Although there are no magic pills to enable you to answer the free-response questions perfectly, let’s look at some possible strategies for maximizing your score:
1. Read both essay questions to get a quick idea of the topics you’ll need to recall. Directly jot down some key terms that serve as retrieval cues for you.
2. Note the time and allot about half the remaining minutes to each question. Stick to the time you’ve allotted for your first question so that you’ll have adequate time to answer the second one.
3. Read the question again carefully. Underline or highlight key words. Say the question to yourself in your own words. Be sure you know what the question is asking. (If you are not sure, read the question again.)
4. See if you can segment the question into parts that will earn a credit. Generally, each question has 6 to 12 segments which each earn a credit.

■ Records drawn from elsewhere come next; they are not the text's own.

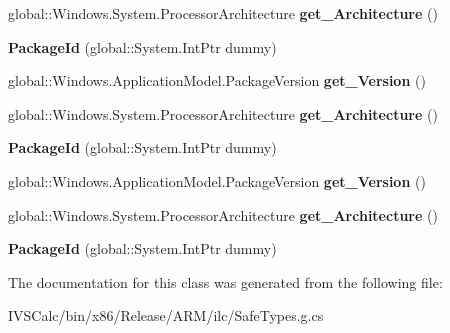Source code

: \begin{DoxyCompactItemize}
\mbox{\label{class_windows_1_1_application_model_1_1_package_id_a80ce33151e556e2ca89d0e54289bd761}} 
global\+::\+Windows.\+System.\+Processor\+Architecture {\bfseries get\+\_\+\+Architecture} ()
\item 
\mbox{\label{class_windows_1_1_application_model_1_1_package_id_a5521aeec07d3e7343d3706b95bab7be0}} 
{\bfseries Package\+Id} (global\+::\+System.\+Int\+Ptr dummy)
\item 
\mbox{\label{class_windows_1_1_application_model_1_1_package_id_a1cd9711edda49a7d975a6956187bb1fc}} 
global\+::\+Windows.\+Application\+Model.\+Package\+Version {\bfseries get\+\_\+\+Version} ()
\item 
\mbox{\label{class_windows_1_1_application_model_1_1_package_id_a80ce33151e556e2ca89d0e54289bd761}} 
global\+::\+Windows.\+System.\+Processor\+Architecture {\bfseries get\+\_\+\+Architecture} ()
\item 
\mbox{\label{class_windows_1_1_application_model_1_1_package_id_a5521aeec07d3e7343d3706b95bab7be0}} 
{\bfseries Package\+Id} (global\+::\+System.\+Int\+Ptr dummy)
\item 
\mbox{\label{class_windows_1_1_application_model_1_1_package_id_a1cd9711edda49a7d975a6956187bb1fc}} 
global\+::\+Windows.\+Application\+Model.\+Package\+Version {\bfseries get\+\_\+\+Version} ()
\item 
\mbox{\label{class_windows_1_1_application_model_1_1_package_id_a80ce33151e556e2ca89d0e54289bd761}} 
global\+::\+Windows.\+System.\+Processor\+Architecture {\bfseries get\+\_\+\+Architecture} ()
\item 
\mbox{\label{class_windows_1_1_application_model_1_1_package_id_a5521aeec07d3e7343d3706b95bab7be0}} 
{\bfseries Package\+Id} (global\+::\+System.\+Int\+Ptr dummy)
\end{DoxyCompactItemize}


The documentation for this class was generated from the following file\+:\begin{DoxyCompactItemize}
\item 
I\+V\+S\+Calc/bin/x86/\+Release/\+A\+R\+M/ilc/Safe\+Types.\+g.\+cs\end{DoxyCompactItemize}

For example, if you are asked to differentiate between proactive and retroactive interference and give an example that illustrates each, you can segment the question into four points:
Point 1—Define proactive interference.
Point 2—Define retroactive interference, indicating clearly how it is different from proactive interference.
Point 3—Give an example of proactive interference.
Point 4—Give an example of retroactive interference.
5. No matter how much you write, you cannot get more than the one point allotted for any segment. Scorers look for an adequate answer for the point and move on. So should you!
6. No matter how brilliant an introduction you write, or what a great closing paragraph you create, if it doesn’t answer a segment of the question, you will not earn credit for it. So, do NOT spend any time writing an introductory paragraph or a concluding paragraph. Do NOT spend time rewriting the question as an introductory statement. Start by answering the first question segment, and finish by answering the last question segment.
7. Write complete sentences. You cannot earn any points for a list or an outline. Unless you are specifically told that you can provide a graph, table, or diagram in your answer, you will NOT earn any credit for one.
8. Even if you are not sure of something that you think might possibly earn a credit, write it. You may get credit for it. Unless you are contradicting something else that you said, you will not have points subtracted for saying something wrong.
9. Write your answers clearly and legibly in dark blue or black ink. If you are equally comfortable printing or writing in script, print your answers. Readers appreciate easy-to-read answers. Put a line through anything you want to cross out. Do NOT waste time blackening out, erasing, or “whiting” out.
10. You don’t need to get full credit in order to get a 5 on the AP exam. The better you do on the multiple-choice section, the more leeway you have for your essays.
“I was so ’time-tied’ by the time I finished the first essay that if I hadn’t scribbled some thoughts for the second question as soon as I got my paper, I’m sure I wouldn’t have gotten that 5 on the exam!”
—Jessica, former AP student
“Vocabulary is the key to doing well. If you know the right terms, define them, and apply them to the question, you’ll probably get most of the points. That’s how I got a 5.”